Tropentag, September 19 - 21, 2016 in Vienna, Austria
"Solidarity in a competing world - fair use of resources"
Explosive Decompression Pretreatment in Lignocellulosic Ethanol Production
Merlin Raud, Jüri Olt, Timo Kikas
Estonian University of Life Sciences, Institute of Technology, Estonia
The pretreatment is essential step prior to the conversion of the lignocellulosic material to ethanol which could be used as a liquid fuel in engines. However most traditional pretreatment methods have low efficiency, use chemicals or vast amount of energy and therefore, these processes might not be economically feasible. A novel biomass pretreatment method will be presented which opens up the biomass structure for more efficient enzymatic hydrolysis. No catalysts or chemicals are used in the process thereby, making it economically and environmentally attractive.

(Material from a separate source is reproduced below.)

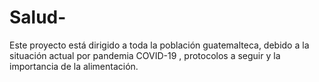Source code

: # Salud-
Este proyecto está dirigido a toda la población guatemalteca, debido a la situación actual por pandemia COVID-19 , protocolos a seguir y la importancia de la alimentación.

In this method the biomass is exposed to a high pressure using different gases, and temperature where the cells of the lignocellulosic biomass are filled with a solution saturated with dissolved gases. When the pressure is suddenly released, the feedstock is exposed to an explosive decompression and the dissolved gases are released from the solution. Sudden change in the volume breaks the cell walls and opens the biomass structure resulting in increased surface area of the substrate for enzymatic hydrolysis.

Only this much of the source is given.